Implications for practice and policy
Based on the findings and within the context of these limitations, the implications are evidence-based and actionable. First, the shortfall in meeting the optimal 4-6-week USS window warrants urgent investigation. A collaborative root-cause analysis between neonatal and radiology teams should map current processes, identify bottlenecks, and streamline the referral-to-scan pathway. Timely diagnosis reduces the likelihood of complex surgical intervention, making pathway optimisation a patient-safety priority [18,20,21]. Second, the marked workload disparity may have implications for service delivery. Services may benefit from piloting a dedicated core team of higher-volume, credentialed examiners, consistent with principles of skill maintenance [22]. Concentrating activity among higher-volume practitioners is associated with more consistent performance and better outcomes in procedural care and could strengthen quality assurance and help standardise referral thresholds [23]. Multi-centre evaluation would help determine generalisability and impact on outcomes.
Conclusions
This single-centre evaluation demonstrates excellent adherence to the initial newborn hip examination but highlights vulnerabilities later in the screening pathway.

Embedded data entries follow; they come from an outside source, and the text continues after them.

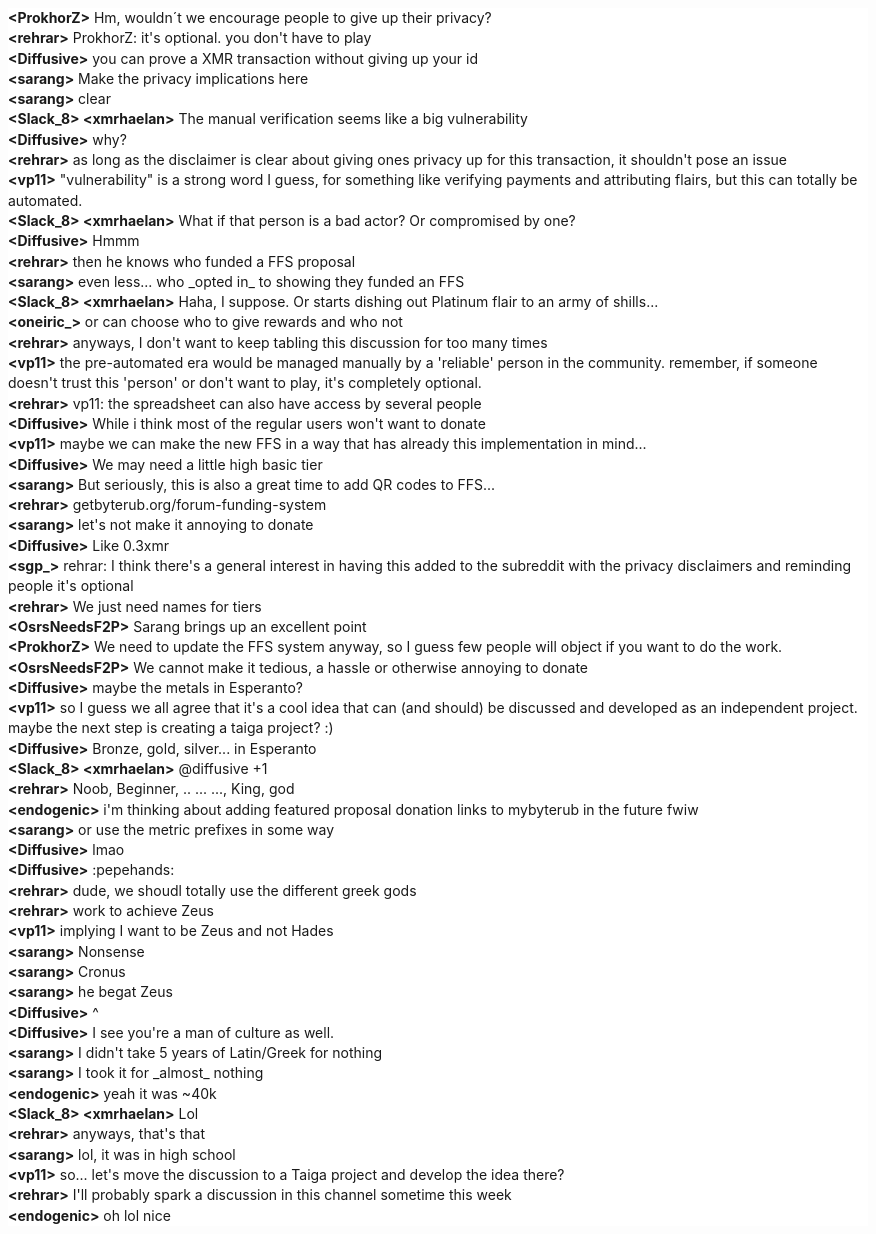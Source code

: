 **\<ProkhorZ>** Hm, wouldn´t we encourage people to give up their privacy?  
**\<rehrar>** ProkhorZ: it's optional. you don't have to play  
**\<Diffusive>** you can prove a XMR transaction without giving up your id  
**\<sarang>** Make the privacy implications here  
**\<sarang>** clear  
**\<Slack\_8> \<xmrhaelan>** The manual verification seems like a big vulnerability  
**\<Diffusive>** why?  
**\<rehrar>** as long as the disclaimer is clear about giving ones privacy up for this transaction, it shouldn't pose an issue  
**\<vp11>** "vulnerability" is a strong word I guess, for something like verifying payments and attributing flairs, but this can totally be automated.  
**\<Slack\_8> \<xmrhaelan>** What if that person is a bad actor? Or compromised by one?  
**\<Diffusive>** Hmmm  
**\<rehrar>** then he knows who funded a FFS proposal  
**\<sarang>** even less... who \_opted in\_ to showing they funded an FFS  
**\<Slack\_8> \<xmrhaelan>** Haha, I suppose. Or starts dishing out Platinum flair to an army of shills...  
**\<oneiric\_>** or can choose who to give rewards and who not  
**\<rehrar>** anyways, I don't want to keep tabling this discussion for too many times  
**\<vp11>** the pre-automated era would be managed manually by a 'reliable' person in the community. remember, if someone doesn't trust this 'person' or don't want to play, it's completely optional.  
**\<rehrar>** vp11: the spreadsheet can also have access by several people  
**\<Diffusive>** While i think most of the regular users won't want to donate  
**\<vp11>** maybe we can make the new FFS in a way that has already this implementation in mind...  
**\<Diffusive>** We may need a little high basic tier  
**\<sarang>** But seriously, this is also a great time to add QR codes to FFS...  
**\<rehrar>** getbyterub.org/forum-funding-system  
**\<sarang>** let's not make it annoying to donate  
**\<Diffusive>** Like 0.3xmr  
**\<sgp\_>** rehrar: I think there's a general interest in having this added to the subreddit with the privacy disclaimers and reminding people it's optional  
**\<rehrar>** We just need names for tiers  
**\<OsrsNeedsF2P>** Sarang brings up an excellent point  
**\<ProkhorZ>** We need to update the FFS system anyway, so I guess few people will object if you want to do the work.  
**\<OsrsNeedsF2P>** We cannot make it tedious, a hassle or otherwise annoying to donate  
**\<Diffusive>** maybe the metals in Esperanto?  
**\<vp11>** so I guess we all agree that it's a cool idea that can (and should) be discussed and developed as an independent project. maybe the next step is creating a taiga project? :)  
**\<Diffusive>** Bronze, gold, silver... in Esperanto  
**\<Slack\_8> \<xmrhaelan>** @diffusive +1  
**\<rehrar>** Noob, Beginner, .. ... ..., King, god  
**\<endogenic>** i'm thinking about adding featured proposal donation links to mybyterub in the future fwiw  
**\<sarang>** or use the metric prefixes in some way  
**\<Diffusive>** lmao  
**\<Diffusive>** :pepehands:  
**\<rehrar>** dude, we shoudl totally use the different greek gods  
**\<rehrar>** work to achieve Zeus  
**\<vp11>** implying I want to be Zeus and not Hades  
**\<sarang>** Nonsense  
**\<sarang>** Cronus  
**\<sarang>** he begat Zeus  
**\<Diffusive>** ^  
**\<Diffusive>** I see you're a man of culture as well.  
**\<sarang>** I didn't take 5 years of Latin/Greek for nothing  
**\<sarang>** I took it for \_almost\_ nothing  
**\<endogenic>** yeah it was ~40k  
**\<Slack\_8> \<xmrhaelan>** Lol  
**\<rehrar>** anyways, that's that  
**\<sarang>** lol, it was in high school  
**\<vp11>** so... let's move the discussion to a Taiga project and develop the idea there?  
**\<rehrar>** I'll probably spark a discussion in this channel sometime this week  
**\<endogenic>** oh lol nice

Small yet important referral errors and a skewed distribution of examiner workload coincide with shortfalls in delivering USS within the recommended 4-6-week window. Delayed or very early scans may reduce opportunities for timely, non-invasive treatment. Locally, a referral-to-scan pathway review and exploration of a dedicated core team of higher-volume, credentialed examiners may help reduce unnecessary referrals, protect USS capacity, and improve timeliness. Multi-centre work is warranted to determine generalisability and to assess the impact on clinical outcomes.